Now onto the Jan. 6 Editorial. What a difference comparing the two articles. This was a partisan home run!
This Jan. 6th commission is not interested in investigating the only person shot and killed by the Capitol Police, being Ashli Babbitt, an Iraq war veteran who was unarmed and demonstrated no threat. The Capitol Police investigated themselves and reported the shooting was justified. No other police department in the country would have determined this shooting was justified. Also, they are not interested in why countless videos show Capitol Police waving numbers of people to come in the capitol through various doors. Bottom line, this commission has one objective: to discredit Trump and prevent him from running in 2024.
Also, there is no scientific consensus that climate change is caused by human activity. I suggest you read the book “Unsettled” by Steven E. Koonin, former undersecretary for science, U.S. Department of Energy under the Obama administration. And then come back and tell us about consensus on climate change.
James F. Coyle
Health Club Could Be Opportunity
I believe that there are many people in Chatham who support John Sweeney and me in hoping that the opportunity has not yet been lost to keep the facilities of the Chatham Health and Swim Club in Chatham.

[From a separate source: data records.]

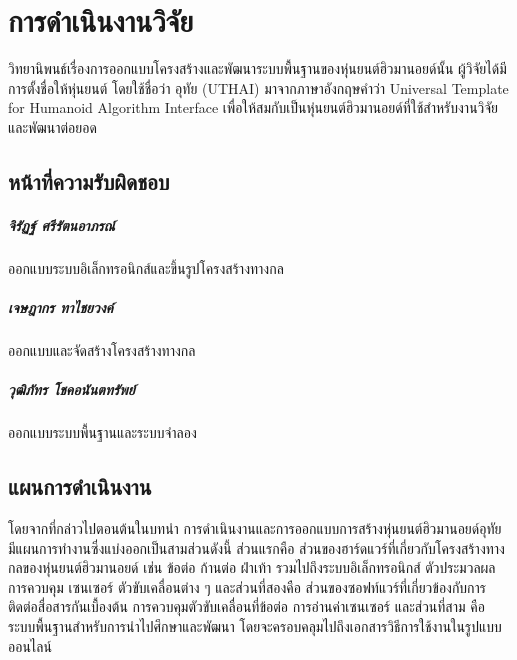 \chapter{การดำเนินงานวิจัย}
วิทยานิพนธ์เรื่องการออกแบบโครงสร้างและพัฒนาระบบพื้นฐานของหุ่นยนต์ฮิวมานอยด์นั้น ผู้วิจัยได้มีการตั้งชื่อให้หุ่นยนต์
โดยใช้ชื่อว่า อุทัย (UTHAI) มาจากภาษาอังกฤษคำว่า Universal Template for Humanoid Algorithm Interface
เพื่อให้สมกับเป็นหุ่นยนต์ฮิวมานอยด์ที่ใช้สำหรับงานวิจัยและพัฒนาต่อยอด

\vspace{3mm}
\section{หน้าที่ความรับผิดชอบ}
\paragraph*{จิรัฏฐ์ ศรีรัตนอาภรณ์}
ออกแบบระบบอิเล็กทรอนิกส์และขึ้นรูปโครงสร้างทางกล
\paragraph*{เจษฎากร ทาไชยวงค์}
ออกแบบและจัดสร้างโครงสร้างทางกล
\paragraph*{วุฒิภัทร โชคอนันตทรัพย์}
ออกแบบระบบพื้นฐานและระบบจำลอง

\vspace{3mm}
\section{แผนการดำเนินงาน}
โดยจากที่กล่าวไปตอนต้นในบทนำ
การดำเนินงานและการออกแบบการสร้างหุ่นยนต์ฮิวมานอยด์อุทัย มีแผนการทำงานซึ่งแบ่งออกเป็นสามส่วนดังนี้
ส่วนแรกคือ ส่วนของฮาร์ดแวร์ที่เกี่ยวกับโครงสร้างทางกลของหุ่นยนต์ฮิวมานอยด์ เช่น ข้อต่อ ก้านต่อ ฝ่าเท้า
รวมไปถึงระบบอิเล็กทรอนิกส์ ตัวประมวลผลการควบคุม เซนเซอร์ ตัวขับเคลื่อนต่าง ๆ และส่วนที่สองคือ
ส่วนของซอฟท์แวร์ที่เกี่ยวข้องกับการติดต่อสื่อสารกันเบื้องต้น การควบคุมตัวขับเคลื่อนที่ข้อต่อ การอ่านค่าเซนเซอร์
และส่วนที่สาม คือระบบพื้นฐานสำหรับการนำไปศึกษาและพัฒนา โดยจะครอบคลุมไปถึงเอกสารวิธีการใช้งานในรูปแบบออนไลน์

The town talks about caring for our large elderly population. Many of this group found the wonderful pool an enormous health asset and something that cannot be found anywhere else in Chatham.
Has the property actually been sold? It does not appear to be so and the price doesn't seem to ever have been reduced. Surely an investment in the health of the community is a worthwhile investment and one which, with a bit of imagination on the part of town management, could attract volunteer participation. If arranged properly, the fees could cover the interest of the debt incurred.